- EXERCISE
Of all the lines below, return only those starting with the line holding "### Little Burgundy" and going on through the line holding "<http://www.patrickmikhailgallery.com/exhibitions> Janet Jones_", exactly as written.

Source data
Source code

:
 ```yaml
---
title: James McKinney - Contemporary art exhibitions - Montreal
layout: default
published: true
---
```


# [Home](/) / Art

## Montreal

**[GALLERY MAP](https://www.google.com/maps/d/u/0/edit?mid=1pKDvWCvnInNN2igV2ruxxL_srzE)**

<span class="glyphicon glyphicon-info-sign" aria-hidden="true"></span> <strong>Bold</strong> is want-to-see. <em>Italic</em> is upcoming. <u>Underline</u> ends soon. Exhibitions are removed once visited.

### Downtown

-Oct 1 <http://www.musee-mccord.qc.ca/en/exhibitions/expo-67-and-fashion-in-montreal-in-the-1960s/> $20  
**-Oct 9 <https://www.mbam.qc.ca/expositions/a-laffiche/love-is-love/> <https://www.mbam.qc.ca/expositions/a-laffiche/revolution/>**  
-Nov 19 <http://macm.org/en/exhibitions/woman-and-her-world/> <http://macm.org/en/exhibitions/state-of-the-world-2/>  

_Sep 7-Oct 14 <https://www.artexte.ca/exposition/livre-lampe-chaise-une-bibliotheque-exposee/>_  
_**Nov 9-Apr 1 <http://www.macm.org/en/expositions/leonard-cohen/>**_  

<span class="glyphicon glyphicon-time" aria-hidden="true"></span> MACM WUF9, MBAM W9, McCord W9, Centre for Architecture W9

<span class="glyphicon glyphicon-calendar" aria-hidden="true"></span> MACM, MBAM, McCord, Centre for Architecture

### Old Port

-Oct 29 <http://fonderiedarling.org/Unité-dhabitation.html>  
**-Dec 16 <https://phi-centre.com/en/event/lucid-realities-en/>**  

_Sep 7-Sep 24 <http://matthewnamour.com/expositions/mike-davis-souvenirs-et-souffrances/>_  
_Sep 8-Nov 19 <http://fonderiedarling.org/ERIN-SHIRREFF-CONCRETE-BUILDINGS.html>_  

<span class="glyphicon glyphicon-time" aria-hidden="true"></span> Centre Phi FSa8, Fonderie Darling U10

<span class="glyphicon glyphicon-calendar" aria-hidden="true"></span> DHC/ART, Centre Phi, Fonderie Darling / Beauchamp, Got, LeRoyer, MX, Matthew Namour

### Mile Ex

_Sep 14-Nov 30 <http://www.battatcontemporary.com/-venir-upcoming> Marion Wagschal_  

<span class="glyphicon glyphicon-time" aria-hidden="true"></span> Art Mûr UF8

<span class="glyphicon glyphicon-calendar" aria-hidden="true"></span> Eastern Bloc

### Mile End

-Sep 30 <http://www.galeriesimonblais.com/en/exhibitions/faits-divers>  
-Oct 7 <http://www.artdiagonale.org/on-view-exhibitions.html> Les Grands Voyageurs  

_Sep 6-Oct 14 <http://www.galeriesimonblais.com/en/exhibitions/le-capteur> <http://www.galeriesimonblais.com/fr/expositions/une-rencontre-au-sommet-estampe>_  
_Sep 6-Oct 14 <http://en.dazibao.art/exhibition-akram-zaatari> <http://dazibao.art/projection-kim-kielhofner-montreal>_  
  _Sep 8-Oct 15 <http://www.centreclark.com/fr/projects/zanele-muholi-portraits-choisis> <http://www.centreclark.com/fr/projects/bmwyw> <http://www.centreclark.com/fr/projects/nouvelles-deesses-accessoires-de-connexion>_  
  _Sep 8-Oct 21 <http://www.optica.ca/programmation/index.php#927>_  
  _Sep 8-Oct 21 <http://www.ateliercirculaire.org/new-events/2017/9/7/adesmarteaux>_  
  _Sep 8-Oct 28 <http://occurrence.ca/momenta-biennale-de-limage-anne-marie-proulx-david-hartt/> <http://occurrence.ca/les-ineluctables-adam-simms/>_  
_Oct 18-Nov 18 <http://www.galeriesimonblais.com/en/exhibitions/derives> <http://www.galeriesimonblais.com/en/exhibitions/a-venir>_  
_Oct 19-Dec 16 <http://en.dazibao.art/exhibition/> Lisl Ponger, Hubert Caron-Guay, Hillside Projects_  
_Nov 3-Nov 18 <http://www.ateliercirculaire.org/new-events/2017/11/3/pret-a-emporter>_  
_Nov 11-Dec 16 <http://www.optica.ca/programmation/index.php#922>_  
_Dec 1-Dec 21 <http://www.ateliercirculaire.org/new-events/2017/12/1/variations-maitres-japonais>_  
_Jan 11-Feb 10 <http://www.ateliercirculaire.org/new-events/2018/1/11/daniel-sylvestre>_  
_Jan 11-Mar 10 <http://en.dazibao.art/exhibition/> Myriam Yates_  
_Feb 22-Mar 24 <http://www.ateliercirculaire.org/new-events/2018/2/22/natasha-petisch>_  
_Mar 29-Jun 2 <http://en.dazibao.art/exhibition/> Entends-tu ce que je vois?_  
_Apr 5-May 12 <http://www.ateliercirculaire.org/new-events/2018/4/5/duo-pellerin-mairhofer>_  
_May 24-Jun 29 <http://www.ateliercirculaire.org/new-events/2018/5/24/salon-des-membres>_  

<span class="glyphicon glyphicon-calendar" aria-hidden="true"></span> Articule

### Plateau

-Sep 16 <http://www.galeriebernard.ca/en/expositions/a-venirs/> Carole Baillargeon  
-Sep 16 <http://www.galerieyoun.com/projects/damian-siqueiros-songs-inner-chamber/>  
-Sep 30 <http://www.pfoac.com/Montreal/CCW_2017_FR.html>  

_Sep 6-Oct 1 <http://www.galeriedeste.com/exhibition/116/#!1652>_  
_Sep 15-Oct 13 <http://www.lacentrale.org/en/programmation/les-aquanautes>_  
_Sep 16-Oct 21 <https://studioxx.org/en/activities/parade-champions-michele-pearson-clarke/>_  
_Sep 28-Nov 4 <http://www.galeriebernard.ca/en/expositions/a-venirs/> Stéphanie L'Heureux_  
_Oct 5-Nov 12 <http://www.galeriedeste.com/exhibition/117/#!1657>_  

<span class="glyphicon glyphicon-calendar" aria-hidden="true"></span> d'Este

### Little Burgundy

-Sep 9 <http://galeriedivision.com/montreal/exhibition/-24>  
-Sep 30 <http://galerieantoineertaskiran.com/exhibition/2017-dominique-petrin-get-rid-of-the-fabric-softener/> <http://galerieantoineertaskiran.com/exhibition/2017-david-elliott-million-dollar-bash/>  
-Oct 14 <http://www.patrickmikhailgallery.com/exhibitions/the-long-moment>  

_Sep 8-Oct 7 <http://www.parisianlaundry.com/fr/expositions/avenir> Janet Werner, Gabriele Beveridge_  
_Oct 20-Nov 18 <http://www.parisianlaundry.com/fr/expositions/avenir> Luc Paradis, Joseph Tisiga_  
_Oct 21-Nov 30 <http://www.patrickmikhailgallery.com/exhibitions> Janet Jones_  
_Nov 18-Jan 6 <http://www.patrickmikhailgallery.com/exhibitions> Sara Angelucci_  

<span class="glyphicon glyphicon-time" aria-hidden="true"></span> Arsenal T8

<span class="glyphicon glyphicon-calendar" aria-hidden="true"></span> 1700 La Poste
--
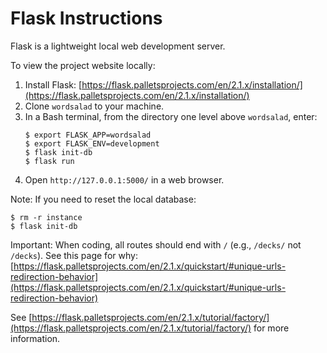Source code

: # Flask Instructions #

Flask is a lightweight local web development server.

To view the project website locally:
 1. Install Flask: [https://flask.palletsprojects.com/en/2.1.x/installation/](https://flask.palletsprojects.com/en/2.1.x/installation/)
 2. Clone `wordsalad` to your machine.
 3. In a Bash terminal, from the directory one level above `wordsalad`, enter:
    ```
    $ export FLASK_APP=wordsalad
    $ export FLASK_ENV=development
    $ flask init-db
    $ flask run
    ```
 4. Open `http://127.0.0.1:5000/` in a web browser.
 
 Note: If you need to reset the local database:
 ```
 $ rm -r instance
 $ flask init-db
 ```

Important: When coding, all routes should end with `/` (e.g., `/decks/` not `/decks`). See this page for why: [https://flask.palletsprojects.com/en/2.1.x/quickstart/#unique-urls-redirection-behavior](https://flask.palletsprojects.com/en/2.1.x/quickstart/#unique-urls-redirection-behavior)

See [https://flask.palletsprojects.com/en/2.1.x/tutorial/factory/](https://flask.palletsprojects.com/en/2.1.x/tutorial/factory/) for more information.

- WRITTEN ANSWER
### Little Burgundy

-Sep 9 <http://galeriedivision.com/montreal/exhibition/-24>  
-Sep 30 <http://galerieantoineertaskiran.com/exhibition/2017-dominique-petrin-get-rid-of-the-fabric-softener/> <http://galerieantoineertaskiran.com/exhibition/2017-david-elliott-million-dollar-bash/>  
-Oct 14 <http://www.patrickmikhailgallery.com/exhibitions/the-long-moment>  

_Sep 8-Oct 7 <http://www.parisianlaundry.com/fr/expositions/avenir> Janet Werner, Gabriele Beveridge_  
_Oct 20-Nov 18 <http://www.parisianlaundry.com/fr/expositions/avenir> Luc Paradis, Joseph Tisiga_  
_Oct 21-Nov 30 <http://www.patrickmikhailgallery.com/exhibitions> Janet Jones_  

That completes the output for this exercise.